Directions for this task -
From the data below, copy exactly the lines that lie between the one holding "Ley No 28726" and the one holding "2002), Vergara Gotelli, Landa", including both, and nothing more.

Stored items
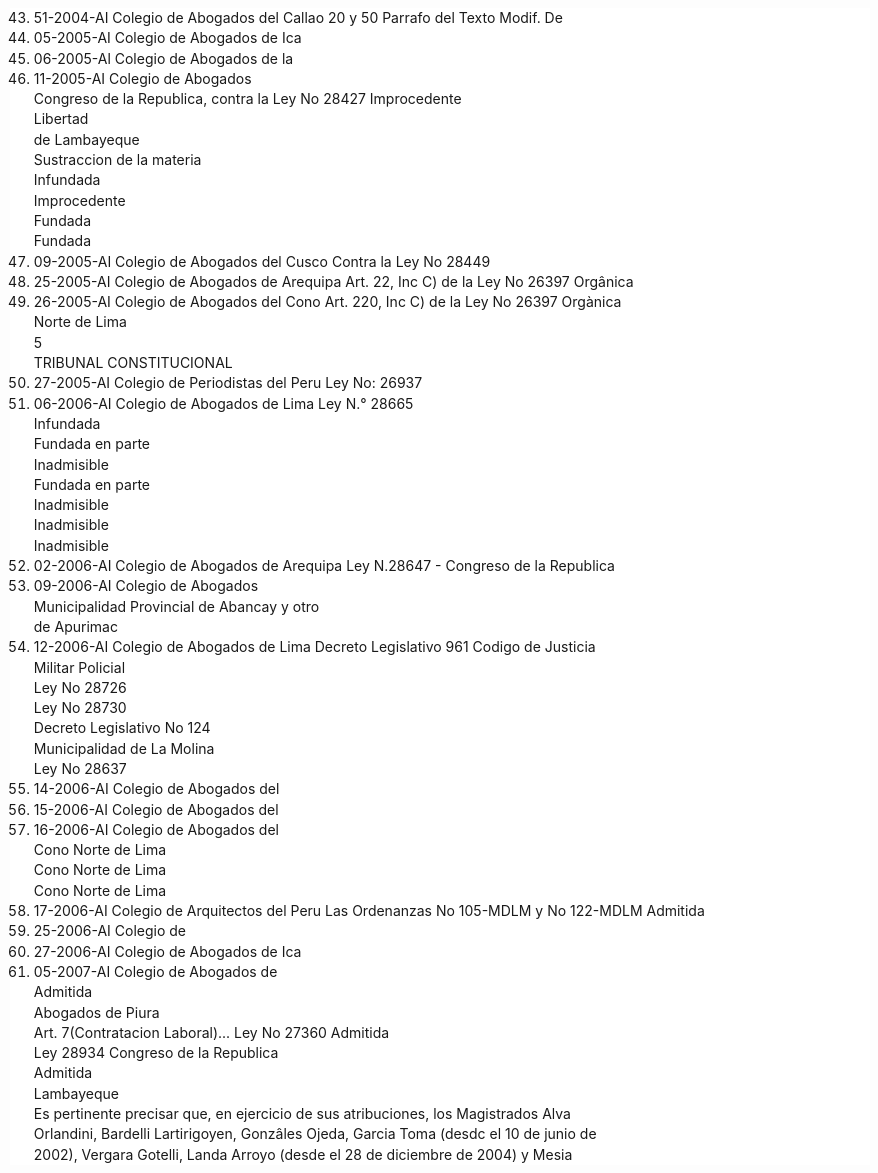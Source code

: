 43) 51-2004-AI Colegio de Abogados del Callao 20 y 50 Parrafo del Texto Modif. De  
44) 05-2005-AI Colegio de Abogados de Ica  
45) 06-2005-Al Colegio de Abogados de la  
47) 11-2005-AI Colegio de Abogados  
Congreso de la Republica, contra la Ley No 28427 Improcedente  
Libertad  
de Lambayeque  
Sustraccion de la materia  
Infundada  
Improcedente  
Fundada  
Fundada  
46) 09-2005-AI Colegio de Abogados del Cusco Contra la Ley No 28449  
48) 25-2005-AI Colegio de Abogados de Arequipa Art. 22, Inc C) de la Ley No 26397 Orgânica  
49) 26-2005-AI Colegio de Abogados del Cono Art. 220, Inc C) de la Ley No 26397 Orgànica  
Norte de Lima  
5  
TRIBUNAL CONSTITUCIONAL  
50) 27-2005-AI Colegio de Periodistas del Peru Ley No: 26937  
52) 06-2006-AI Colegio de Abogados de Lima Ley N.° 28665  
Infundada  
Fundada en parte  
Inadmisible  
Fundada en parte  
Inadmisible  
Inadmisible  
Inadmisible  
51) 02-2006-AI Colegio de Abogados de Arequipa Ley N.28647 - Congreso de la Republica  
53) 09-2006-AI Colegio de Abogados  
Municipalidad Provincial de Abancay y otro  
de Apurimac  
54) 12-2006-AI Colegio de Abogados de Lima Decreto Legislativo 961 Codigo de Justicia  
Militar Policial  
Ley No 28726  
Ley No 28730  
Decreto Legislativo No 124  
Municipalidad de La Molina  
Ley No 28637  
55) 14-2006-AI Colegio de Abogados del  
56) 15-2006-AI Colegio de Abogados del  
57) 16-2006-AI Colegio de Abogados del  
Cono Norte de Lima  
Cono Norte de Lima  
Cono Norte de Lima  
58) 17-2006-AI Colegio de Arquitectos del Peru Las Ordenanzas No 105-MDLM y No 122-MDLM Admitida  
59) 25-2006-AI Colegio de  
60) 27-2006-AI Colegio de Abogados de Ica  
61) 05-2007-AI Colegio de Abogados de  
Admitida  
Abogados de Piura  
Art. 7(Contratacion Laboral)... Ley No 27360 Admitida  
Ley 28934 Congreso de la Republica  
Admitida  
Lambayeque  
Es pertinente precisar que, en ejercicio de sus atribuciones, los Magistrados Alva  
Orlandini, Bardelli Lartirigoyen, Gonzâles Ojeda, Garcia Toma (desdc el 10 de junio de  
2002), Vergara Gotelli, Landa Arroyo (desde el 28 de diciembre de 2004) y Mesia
...
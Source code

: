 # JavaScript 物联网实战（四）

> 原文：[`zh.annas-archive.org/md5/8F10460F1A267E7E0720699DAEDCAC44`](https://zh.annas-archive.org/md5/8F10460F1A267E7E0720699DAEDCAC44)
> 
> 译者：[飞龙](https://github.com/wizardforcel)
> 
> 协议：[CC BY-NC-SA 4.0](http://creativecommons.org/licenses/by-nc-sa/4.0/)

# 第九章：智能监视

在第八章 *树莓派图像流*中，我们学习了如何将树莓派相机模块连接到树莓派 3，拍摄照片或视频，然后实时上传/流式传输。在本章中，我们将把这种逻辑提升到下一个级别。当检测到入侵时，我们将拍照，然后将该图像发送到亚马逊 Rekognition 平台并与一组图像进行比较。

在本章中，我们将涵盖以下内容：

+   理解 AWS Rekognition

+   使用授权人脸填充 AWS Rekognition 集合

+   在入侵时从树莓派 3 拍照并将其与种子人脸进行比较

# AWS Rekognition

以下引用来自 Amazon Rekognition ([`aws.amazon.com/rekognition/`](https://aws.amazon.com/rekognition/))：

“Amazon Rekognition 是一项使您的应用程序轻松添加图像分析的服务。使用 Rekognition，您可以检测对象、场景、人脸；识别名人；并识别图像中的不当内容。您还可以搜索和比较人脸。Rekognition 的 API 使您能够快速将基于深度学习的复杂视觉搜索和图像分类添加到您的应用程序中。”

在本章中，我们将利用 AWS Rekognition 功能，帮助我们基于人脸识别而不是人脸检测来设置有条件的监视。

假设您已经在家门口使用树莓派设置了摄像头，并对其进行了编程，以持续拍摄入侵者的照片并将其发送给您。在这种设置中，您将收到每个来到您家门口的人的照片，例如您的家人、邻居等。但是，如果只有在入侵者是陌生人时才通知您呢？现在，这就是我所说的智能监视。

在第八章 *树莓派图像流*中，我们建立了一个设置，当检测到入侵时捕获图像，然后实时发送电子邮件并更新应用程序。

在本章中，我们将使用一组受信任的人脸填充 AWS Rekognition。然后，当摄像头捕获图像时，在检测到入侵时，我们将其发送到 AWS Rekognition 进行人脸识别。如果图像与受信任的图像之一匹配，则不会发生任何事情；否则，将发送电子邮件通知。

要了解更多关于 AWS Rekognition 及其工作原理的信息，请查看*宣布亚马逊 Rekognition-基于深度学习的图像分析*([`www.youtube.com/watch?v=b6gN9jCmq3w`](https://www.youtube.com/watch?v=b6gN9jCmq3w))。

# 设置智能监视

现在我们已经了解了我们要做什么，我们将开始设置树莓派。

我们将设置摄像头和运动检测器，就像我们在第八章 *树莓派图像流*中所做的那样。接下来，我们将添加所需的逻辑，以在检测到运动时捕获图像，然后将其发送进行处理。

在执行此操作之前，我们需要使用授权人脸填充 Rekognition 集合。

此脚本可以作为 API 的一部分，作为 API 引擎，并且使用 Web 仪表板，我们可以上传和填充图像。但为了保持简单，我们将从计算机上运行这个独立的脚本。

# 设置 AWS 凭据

Output -
Ley No 28726  
Ley No 28730  
Decreto Legislativo No 124  
Municipalidad de La Molina  
Ley No 28637  
55) 14-2006-AI Colegio de Abogados del  
56) 15-2006-AI Colegio de Abogados del  
57) 16-2006-AI Colegio de Abogados del  
Cono Norte de Lima  
Cono Norte de Lima  
Cono Norte de Lima  
58) 17-2006-AI Colegio de Arquitectos del Peru Las Ordenanzas No 105-MDLM y No 122-MDLM Admitida  
59) 25-2006-AI Colegio de  
60) 27-2006-AI Colegio de Abogados de Ica  
61) 05-2007-AI Colegio de Abogados de  
Admitida  
Abogados de Piura  
Art. 7(Contratacion Laboral)... Ley No 27360 Admitida  
Ley 28934 Congreso de la Republica  
Admitida  
Lambayeque  
Es pertinente precisar que, en ejercicio de sus atribuciones, los Magistrados Alva  
Orlandini, Bardelli Lartirigoyen, Gonzâles Ojeda, Garcia Toma (desdc el 10 de junio de  
2002), Vergara Gotelli, Landa Arroyo (desde el 28 de diciembre de 2004) y Mesia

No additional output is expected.